It’s time to get rid of New York City’s antiquated and discriminatory cabaret law, RPA argued in testimony presented to the New York City Council last week.
Established in 1926, this prohibition-era law prohibits dancing in NYC establishments that don’t have a cabaret license. A recent bill introduced by Councilmember Rafael Espinal seeks to repeal the law while also establishing an Office of Nightlife to better regulate and encourage the city’s nightlife economy.
Of the thousands of nightlife establishments in the city, only 133 hold the expensive and difficult to obtain a cabaret license. Without a license, no more than three people are allowed to dance at a time in an establishment.

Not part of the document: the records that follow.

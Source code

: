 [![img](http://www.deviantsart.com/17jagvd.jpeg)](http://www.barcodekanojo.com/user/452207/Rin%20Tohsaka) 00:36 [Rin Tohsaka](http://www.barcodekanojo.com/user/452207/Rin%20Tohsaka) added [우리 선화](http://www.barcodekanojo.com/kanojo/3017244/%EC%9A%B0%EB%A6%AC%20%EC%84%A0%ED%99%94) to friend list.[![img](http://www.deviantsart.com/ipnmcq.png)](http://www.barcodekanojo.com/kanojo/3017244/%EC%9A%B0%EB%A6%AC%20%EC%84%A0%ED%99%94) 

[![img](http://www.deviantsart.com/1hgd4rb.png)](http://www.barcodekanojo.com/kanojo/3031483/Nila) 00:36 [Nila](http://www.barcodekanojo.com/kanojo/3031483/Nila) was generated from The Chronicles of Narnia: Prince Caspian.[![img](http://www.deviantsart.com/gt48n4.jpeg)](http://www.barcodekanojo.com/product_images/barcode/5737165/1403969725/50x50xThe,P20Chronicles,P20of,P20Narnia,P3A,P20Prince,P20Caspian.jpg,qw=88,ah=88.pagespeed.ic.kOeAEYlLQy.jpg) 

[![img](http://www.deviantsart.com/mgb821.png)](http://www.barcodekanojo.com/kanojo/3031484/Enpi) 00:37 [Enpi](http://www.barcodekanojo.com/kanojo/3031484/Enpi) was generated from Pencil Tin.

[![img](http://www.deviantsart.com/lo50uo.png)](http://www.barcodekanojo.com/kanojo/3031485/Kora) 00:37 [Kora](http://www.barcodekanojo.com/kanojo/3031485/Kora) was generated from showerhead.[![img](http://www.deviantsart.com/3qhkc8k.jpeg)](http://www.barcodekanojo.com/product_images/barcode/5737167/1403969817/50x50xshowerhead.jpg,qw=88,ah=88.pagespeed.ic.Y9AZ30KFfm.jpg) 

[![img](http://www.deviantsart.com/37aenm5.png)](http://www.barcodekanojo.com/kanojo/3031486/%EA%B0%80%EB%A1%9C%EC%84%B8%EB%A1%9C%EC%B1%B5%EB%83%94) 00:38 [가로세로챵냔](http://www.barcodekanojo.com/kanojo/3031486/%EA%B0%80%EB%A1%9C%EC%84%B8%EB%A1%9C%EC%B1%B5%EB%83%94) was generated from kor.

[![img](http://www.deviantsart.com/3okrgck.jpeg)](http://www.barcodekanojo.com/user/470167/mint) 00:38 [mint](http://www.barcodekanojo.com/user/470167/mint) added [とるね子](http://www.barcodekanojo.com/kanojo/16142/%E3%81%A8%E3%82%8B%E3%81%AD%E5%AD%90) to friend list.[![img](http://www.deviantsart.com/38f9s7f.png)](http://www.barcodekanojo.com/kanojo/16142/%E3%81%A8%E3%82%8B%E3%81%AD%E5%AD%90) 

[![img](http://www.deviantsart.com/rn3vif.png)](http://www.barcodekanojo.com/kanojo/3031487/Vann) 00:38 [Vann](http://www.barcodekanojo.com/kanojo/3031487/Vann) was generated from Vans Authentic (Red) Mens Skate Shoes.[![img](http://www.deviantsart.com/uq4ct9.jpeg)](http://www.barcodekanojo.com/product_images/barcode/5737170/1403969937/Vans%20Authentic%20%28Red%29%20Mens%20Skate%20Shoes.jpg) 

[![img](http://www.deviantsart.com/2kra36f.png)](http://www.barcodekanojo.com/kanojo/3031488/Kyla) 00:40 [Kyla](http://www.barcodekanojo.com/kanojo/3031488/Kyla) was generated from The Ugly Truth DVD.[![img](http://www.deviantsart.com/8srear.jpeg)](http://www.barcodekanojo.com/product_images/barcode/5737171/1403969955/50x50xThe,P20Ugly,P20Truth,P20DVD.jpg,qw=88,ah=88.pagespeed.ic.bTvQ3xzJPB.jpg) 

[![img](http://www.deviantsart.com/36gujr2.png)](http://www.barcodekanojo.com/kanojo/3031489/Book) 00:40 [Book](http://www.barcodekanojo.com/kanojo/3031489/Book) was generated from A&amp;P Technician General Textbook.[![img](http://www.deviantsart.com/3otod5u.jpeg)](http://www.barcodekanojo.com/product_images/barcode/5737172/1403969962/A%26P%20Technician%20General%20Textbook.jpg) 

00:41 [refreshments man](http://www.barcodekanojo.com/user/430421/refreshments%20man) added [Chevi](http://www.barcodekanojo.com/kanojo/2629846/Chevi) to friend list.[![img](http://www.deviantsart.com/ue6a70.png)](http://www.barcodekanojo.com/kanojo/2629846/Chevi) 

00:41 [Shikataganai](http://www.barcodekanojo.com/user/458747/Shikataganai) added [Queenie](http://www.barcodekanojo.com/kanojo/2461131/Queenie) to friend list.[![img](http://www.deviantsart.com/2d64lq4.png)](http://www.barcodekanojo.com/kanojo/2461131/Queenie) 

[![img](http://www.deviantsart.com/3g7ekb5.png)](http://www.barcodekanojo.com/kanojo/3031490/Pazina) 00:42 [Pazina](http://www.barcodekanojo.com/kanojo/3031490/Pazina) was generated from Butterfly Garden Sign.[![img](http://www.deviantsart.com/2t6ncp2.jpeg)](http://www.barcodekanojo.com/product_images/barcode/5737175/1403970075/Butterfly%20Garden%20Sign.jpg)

According to Sarah Serpas, RPA Associate Planner and author of the testimony, the city’s cabaret law is rooted in racial discrimination, and has been selectively enforced, largely to the detriment of the city’s traditionally marginalized communities.
The bill before the city council is important for a number of reasons. Reforming the way New York regulates nightlife is not only about equity and cultural expression, but it’s also a matter of sound urban planning to create a more vibrant city.
“To create a city that competes on a global stage and recognizes its wealth of locally occurring culture, New York must support spaces for the arts – including smaller, more informal spaces for nightlife and dance. By creating a Nightlife Task Force and Office of Nightlife, perhaps the city can better understand it’s valuable arts and culture resources, and therefore better serve them,” said Serpas.